| DATA TO USE |
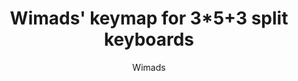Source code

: ---
author: Wimads
baseLayouts: [QWERTY]
firmwares: [QMK]
hasHomeRowMods: false
hasLetterOnThumb: false
hasRotaryEncoder: false
isAutoShiftEnabled: false
isComboEnabled: true
isSplit: true
isTapDanceEnabled: false
keybindings: [Graphics/CAD]
keyboard: 3W6
keyCount: 36
keymapImage: 
keymapUrl:
languages: [English, Dutch]
layerCount: 4
OS: [Windows]
stagger: columnar
summary: A split 3*5+3 layout, which is optimized for CAD and graphic usage. It utilizes a ***lot of combos***, and ***no homerow mods***, and ***only 3 layers***. It also has a (combo based) ***mode for one handed operation***.
title: Wimads' keymap for 3*5+3 split keyboards
writeup: # not mandatory 
---
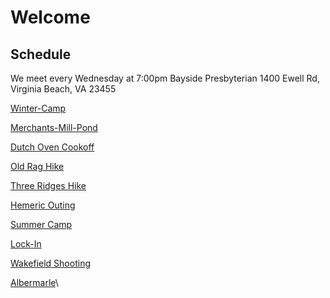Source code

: # Welcome

## Schedule
We meet every Wednesday at 7:00pm 
Bayside Presbyterian 
1400 Ewell Rd, Virginia Beach, VA 23455

[Winter-Camp](./campouts/winter-camp.md)

[Merchants-Mill-Pond](./campouts/merchants-mill-pond.md)

[Dutch Oven Cookoff](./campouts/dutch-oven-cookoff.md)

[Old Rag Hike](./campouts/old-rag.md)

[Three Ridges Hike](./campouts/three-ridges.md)

[Hemeric Outing](./campouts/hemeric-boating-trip.md)

[Summer Camp](./campouts/summer-camp-24.md)

[Lock-In](./campouts./lock-in.md)

[Wakefield Shooting](./campouts./wakefield-shooting-outing.md)

[Albermarle](./campouts.albermarle-merit-badge-weekend.md)\

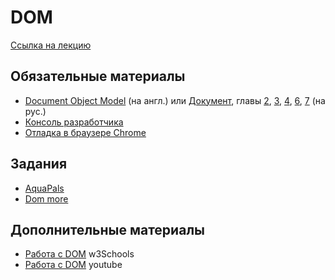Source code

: # DOM

[Ссылка на лекцию](https://youtu.be/Yzxt5HKd4W8)

## Обязательные материалы

- [Document Object Model](https://developer.mozilla.org/en-US/docs/Web/API/Document_Object_Model/Introduction) (на англ.) или [Документ](https://learn.javascript.ru/document), главы [2](https://learn.javascript.ru/dom-nodes), [3](https://learn.javascript.ru/dom-navigation), [4](https://learn.javascript.ru/searching-elements-dom), [6](https://learn.javascript.ru/dom-attributes-and-properties), [7](https://learn.javascript.ru/modifying-document) (на рус.)
- [Консоль разработчика](https://learn.javascript.ru/devtools)
- [Отладка в браузере Chrome](https://learn.javascript.ru/debugging-chrome) 

## Задания

- [AquaPals](https://github.com/Elbrus-Bootcamp/core-js-dom)
- [Dom more](https://github.com/Elbrus-Bootcamp/DomMore)

## Дополнительные материалы

- [Работа с DOM](https://www.w3schools.com/js/js_htmldom.asp) w3Schools
- [Работа с DOM](https://www.youtube.com/watch?v=9V6kiDFSKu8) youtube

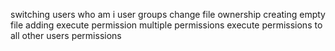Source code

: switching users
who am i
user groups
change file ownership
creating empty file
adding execute permission
multiple permissions
execute permissions to all
other users permissions
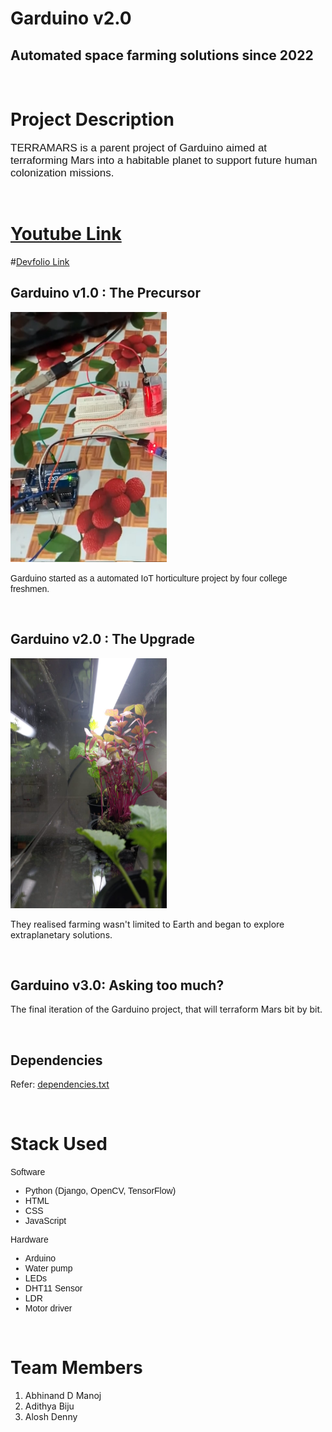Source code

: # Garduino v2.0

## Automated space farming solutions since 2022

<br>

# Project Description

<span style="font-family: sans-serif; font-size: 17px;">TERRAMARS is a parent project of Garduino aimed at terraforming Mars into a habitable planet to support future human colonization missions.</span>

<br>

# [Youtube Link](https://youtu.be/CUlLc_mFOrE)
#[Devfolio Link](https://devfolio.co/projects/garduino-v-abd8)

## Garduino v1.0 : The Precursor

<img src="GarduinoV2/static/main/assets/imgs/img-1.jpg" width=250 height=400>

<span style="font-family: Helvetica">Garduino started as a automated IoT horticulture project by four college freshmen.

<br>

## Garduino v2.0 : The Upgrade

<img src="GarduinoV2/static/main/assets/imgs/Garduino.jpeg" width=250 height=400>

They realised farming wasn't limited to Earth and began to explore extraplanetary solutions.

<br>

## Garduino v3.0: Asking too much?

The final iteration of the Garduino project, that will terraform Mars bit by bit.

<br>

## Dependencies

Refer: [dependencies.txt](dependencies.txt)

<br>

# Stack Used
<span style="font-family: Helvetica">
Software

- Python (Django, OpenCV, TensorFlow)
- HTML
- CSS
- JavaScript

Hardware

- Arduino
- Water pump
- LEDs
- DHT11 Sensor
- LDR
- Motor driver
</span>

<br>

# Team Members
1. Abhinand D Manoj
2. Adithya Biju
3. Alosh Denny
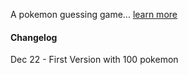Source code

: <!DOCTYPE html>
<html>
<head>

</head>
<body>

<p>A pokemon guessing game... <a href="https://www.youtube.com/watch?v=oHg5SJYRHA0">learn more<a>
</p>

 <h4>Changelog</h4>
<p>Dec 22 - First Version with 100 pokemon </p>
 
</body>
</html>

| EXERCISE INSTRUCTIONS |
Go line by line through the entries above and tally those that hold the word "family"; give the tally alone.

| EXPECTED ANSWER |
3